_Work to complete_
Instruction for the entries that follow: retype exactly the lines from the line with "Methodenausbildung erhalten. Vermittelt" to the line with "Berufsleben ausreichen würde.", both included, and omit all others.

_Source texts of formatted documents_
******************************
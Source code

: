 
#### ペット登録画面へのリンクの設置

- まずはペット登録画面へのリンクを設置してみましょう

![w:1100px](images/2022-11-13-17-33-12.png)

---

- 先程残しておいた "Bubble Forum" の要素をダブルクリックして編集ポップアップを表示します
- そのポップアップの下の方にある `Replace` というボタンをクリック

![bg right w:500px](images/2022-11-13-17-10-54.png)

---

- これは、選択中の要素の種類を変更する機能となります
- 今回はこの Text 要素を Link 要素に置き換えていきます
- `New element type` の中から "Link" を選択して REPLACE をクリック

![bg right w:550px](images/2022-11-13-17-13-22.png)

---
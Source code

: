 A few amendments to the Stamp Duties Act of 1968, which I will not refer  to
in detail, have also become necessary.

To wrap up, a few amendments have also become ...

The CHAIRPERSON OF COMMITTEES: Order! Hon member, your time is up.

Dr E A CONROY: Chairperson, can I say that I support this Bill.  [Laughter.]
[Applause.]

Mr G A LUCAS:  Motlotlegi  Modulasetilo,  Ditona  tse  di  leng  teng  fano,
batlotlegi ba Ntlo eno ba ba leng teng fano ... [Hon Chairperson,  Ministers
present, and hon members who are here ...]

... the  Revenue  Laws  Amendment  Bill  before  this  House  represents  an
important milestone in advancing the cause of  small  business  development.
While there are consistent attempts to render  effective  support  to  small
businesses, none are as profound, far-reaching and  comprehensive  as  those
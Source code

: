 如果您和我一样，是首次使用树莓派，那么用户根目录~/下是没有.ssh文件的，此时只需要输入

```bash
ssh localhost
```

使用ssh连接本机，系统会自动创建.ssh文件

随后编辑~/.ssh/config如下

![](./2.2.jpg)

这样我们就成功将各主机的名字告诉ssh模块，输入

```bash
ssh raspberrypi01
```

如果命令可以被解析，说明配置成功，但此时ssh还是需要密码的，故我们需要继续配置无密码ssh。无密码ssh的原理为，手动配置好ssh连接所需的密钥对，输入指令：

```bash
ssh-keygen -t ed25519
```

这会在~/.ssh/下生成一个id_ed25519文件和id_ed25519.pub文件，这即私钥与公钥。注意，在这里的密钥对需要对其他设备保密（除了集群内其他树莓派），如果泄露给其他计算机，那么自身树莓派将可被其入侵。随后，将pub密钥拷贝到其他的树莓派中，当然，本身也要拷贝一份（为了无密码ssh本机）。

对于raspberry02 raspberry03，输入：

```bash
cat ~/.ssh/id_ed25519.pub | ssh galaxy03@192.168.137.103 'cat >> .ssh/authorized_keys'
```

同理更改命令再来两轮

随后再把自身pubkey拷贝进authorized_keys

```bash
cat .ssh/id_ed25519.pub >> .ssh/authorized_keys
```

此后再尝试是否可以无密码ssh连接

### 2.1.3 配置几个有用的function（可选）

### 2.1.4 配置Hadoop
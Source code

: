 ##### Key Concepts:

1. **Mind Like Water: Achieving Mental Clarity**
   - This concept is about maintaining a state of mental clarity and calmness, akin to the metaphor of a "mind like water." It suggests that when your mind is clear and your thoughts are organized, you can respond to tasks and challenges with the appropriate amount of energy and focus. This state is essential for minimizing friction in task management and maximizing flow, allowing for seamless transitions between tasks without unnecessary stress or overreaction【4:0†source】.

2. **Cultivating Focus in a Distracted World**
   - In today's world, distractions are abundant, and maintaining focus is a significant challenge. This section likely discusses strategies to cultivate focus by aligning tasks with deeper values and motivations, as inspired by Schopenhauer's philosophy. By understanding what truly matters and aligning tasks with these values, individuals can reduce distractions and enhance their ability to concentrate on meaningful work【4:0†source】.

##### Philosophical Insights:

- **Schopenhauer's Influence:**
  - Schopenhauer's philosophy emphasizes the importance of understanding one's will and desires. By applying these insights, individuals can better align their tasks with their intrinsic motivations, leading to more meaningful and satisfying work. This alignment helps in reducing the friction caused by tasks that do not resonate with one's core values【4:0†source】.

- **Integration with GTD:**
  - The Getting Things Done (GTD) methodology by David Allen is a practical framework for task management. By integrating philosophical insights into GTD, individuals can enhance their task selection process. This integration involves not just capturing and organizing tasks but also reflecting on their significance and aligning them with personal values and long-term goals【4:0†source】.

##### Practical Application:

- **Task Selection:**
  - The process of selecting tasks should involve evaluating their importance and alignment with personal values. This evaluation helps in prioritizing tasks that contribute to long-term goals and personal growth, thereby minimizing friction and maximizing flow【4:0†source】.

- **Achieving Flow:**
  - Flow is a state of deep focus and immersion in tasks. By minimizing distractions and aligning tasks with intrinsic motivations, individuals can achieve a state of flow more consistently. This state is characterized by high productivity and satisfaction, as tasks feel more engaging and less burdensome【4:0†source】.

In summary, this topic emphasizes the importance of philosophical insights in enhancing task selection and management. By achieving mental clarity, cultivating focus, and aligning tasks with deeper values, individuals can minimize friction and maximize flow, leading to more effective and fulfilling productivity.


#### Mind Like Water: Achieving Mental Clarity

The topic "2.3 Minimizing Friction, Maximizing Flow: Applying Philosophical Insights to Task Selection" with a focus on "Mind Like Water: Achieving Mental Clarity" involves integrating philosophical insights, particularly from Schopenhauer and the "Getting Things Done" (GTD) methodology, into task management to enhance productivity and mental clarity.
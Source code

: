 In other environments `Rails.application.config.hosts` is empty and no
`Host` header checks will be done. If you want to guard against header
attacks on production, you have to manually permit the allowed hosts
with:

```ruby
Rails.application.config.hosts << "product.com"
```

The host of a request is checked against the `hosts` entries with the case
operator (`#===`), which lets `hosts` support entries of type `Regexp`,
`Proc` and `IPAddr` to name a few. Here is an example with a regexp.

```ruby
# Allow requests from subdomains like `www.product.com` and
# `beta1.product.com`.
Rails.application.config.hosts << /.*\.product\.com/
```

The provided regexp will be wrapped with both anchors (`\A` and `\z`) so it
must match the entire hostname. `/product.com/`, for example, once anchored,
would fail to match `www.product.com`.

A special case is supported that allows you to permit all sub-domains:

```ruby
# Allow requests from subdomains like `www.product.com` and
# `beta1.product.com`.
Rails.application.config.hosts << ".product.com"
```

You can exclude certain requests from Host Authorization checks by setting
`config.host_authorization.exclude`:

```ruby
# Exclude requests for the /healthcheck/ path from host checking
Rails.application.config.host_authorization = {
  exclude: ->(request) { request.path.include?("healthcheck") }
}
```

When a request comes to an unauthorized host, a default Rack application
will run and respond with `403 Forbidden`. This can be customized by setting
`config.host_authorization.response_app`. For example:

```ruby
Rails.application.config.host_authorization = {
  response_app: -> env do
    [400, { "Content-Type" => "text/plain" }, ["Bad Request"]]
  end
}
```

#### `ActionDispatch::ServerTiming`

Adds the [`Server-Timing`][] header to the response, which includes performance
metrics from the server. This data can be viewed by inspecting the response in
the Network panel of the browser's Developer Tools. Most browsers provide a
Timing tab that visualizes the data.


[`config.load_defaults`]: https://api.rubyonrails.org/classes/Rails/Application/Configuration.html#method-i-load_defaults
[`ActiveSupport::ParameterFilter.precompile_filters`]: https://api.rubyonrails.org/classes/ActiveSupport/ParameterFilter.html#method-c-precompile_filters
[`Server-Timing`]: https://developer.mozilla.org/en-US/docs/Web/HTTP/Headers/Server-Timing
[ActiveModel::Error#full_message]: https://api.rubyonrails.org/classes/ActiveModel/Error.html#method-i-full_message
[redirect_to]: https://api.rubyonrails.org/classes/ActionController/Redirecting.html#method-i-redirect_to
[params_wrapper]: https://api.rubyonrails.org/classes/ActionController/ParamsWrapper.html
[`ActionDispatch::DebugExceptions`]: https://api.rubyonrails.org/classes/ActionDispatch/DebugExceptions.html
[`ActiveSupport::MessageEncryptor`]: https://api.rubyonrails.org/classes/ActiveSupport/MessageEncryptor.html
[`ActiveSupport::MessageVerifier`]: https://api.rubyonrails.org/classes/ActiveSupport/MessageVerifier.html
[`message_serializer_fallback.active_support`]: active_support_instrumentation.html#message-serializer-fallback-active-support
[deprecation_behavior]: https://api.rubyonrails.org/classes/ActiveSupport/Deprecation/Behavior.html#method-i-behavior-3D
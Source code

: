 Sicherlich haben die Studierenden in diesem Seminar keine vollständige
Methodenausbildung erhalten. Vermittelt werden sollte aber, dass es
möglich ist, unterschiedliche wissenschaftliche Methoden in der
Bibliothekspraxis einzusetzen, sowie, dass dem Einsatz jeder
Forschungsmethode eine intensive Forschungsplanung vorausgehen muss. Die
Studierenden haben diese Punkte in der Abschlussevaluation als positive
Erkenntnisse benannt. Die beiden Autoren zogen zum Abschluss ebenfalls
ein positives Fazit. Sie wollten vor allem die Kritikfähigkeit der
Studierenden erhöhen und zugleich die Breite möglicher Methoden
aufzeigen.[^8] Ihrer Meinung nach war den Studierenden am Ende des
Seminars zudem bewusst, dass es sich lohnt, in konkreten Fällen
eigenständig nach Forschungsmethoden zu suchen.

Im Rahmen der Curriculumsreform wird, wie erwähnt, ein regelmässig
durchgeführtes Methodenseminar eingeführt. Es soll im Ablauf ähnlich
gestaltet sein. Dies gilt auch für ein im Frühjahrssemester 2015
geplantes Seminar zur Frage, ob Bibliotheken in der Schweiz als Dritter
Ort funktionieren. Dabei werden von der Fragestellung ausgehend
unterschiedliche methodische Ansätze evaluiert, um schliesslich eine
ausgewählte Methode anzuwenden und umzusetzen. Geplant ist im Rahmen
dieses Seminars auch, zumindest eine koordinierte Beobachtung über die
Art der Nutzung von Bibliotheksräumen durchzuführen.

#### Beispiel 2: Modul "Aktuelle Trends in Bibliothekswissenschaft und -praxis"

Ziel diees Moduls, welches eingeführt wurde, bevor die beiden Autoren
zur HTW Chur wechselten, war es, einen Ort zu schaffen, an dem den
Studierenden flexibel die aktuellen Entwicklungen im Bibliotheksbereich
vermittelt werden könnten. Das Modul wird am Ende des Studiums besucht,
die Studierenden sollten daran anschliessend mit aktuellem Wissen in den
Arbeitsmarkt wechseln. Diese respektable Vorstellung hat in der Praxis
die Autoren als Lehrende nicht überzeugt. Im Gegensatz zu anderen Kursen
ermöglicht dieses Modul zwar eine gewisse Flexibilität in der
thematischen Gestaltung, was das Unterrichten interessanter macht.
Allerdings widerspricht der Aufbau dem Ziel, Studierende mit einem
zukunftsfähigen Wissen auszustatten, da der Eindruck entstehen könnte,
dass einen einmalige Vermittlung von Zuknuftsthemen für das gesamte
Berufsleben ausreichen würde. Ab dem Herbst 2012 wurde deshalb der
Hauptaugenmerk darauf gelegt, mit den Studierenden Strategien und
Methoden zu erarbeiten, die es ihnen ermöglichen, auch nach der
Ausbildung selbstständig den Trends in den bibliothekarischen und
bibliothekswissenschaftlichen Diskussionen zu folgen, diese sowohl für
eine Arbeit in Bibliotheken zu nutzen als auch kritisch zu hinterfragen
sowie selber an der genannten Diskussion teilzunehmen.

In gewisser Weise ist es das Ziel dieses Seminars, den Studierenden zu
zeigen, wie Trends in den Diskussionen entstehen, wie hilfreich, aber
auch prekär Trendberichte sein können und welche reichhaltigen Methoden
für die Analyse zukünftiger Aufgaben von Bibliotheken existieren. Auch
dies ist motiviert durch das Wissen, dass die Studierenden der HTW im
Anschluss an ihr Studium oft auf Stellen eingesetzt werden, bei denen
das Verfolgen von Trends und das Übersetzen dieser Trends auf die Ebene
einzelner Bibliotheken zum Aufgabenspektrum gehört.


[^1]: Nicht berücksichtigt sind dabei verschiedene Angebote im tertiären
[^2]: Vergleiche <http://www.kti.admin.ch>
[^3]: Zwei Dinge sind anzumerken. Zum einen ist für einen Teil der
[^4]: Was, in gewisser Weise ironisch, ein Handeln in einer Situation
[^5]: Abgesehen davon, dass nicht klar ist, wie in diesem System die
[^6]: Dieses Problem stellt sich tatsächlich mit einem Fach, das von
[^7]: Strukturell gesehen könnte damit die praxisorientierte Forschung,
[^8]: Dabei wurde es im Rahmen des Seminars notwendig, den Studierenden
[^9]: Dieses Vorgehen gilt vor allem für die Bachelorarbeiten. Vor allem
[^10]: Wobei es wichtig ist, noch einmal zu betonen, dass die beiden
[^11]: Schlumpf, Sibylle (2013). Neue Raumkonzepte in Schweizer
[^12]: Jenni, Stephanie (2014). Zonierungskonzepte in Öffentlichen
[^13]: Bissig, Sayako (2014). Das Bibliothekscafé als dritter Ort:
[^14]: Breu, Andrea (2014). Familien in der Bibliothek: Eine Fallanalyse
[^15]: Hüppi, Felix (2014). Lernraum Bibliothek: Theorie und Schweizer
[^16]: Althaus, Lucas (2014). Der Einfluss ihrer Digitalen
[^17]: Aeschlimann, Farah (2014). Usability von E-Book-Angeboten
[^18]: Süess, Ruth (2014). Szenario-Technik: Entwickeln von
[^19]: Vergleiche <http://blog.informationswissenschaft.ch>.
******************************
_Solution to the problem_
Methodenausbildung erhalten. Vermittelt werden sollte aber, dass es
möglich ist, unterschiedliche wissenschaftliche Methoden in der
Bibliothekspraxis einzusetzen, sowie, dass dem Einsatz jeder
Forschungsmethode eine intensive Forschungsplanung vorausgehen muss. Die
Studierenden haben diese Punkte in der Abschlussevaluation als positive
Erkenntnisse benannt. Die beiden Autoren zogen zum Abschluss ebenfalls
ein positives Fazit. Sie wollten vor allem die Kritikfähigkeit der
Studierenden erhöhen und zugleich die Breite möglicher Methoden
aufzeigen.[^8] Ihrer Meinung nach war den Studierenden am Ende des
Seminars zudem bewusst, dass es sich lohnt, in konkreten Fällen
eigenständig nach Forschungsmethoden zu suchen.

Im Rahmen der Curriculumsreform wird, wie erwähnt, ein regelmässig
durchgeführtes Methodenseminar eingeführt. Es soll im Ablauf ähnlich
gestaltet sein. Dies gilt auch für ein im Frühjahrssemester 2015
geplantes Seminar zur Frage, ob Bibliotheken in der Schweiz als Dritter
Ort funktionieren. Dabei werden von der Fragestellung ausgehend
unterschiedliche methodische Ansätze evaluiert, um schliesslich eine
ausgewählte Methode anzuwenden und umzusetzen. Geplant ist im Rahmen
dieses Seminars auch, zumindest eine koordinierte Beobachtung über die
Art der Nutzung von Bibliotheksräumen durchzuführen.

#### Beispiel 2: Modul "Aktuelle Trends in Bibliothekswissenschaft und -praxis"

Ziel diees Moduls, welches eingeführt wurde, bevor die beiden Autoren
zur HTW Chur wechselten, war es, einen Ort zu schaffen, an dem den
Studierenden flexibel die aktuellen Entwicklungen im Bibliotheksbereich
vermittelt werden könnten. Das Modul wird am Ende des Studiums besucht,
die Studierenden sollten daran anschliessend mit aktuellem Wissen in den
Arbeitsmarkt wechseln. Diese respektable Vorstellung hat in der Praxis
die Autoren als Lehrende nicht überzeugt. Im Gegensatz zu anderen Kursen
ermöglicht dieses Modul zwar eine gewisse Flexibilität in der
thematischen Gestaltung, was das Unterrichten interessanter macht.
Allerdings widerspricht der Aufbau dem Ziel, Studierende mit einem
zukunftsfähigen Wissen auszustatten, da der Eindruck entstehen könnte,
dass einen einmalige Vermittlung von Zuknuftsthemen für das gesamte
Berufsleben ausreichen würde. Ab dem Herbst 2012 wurde deshalb der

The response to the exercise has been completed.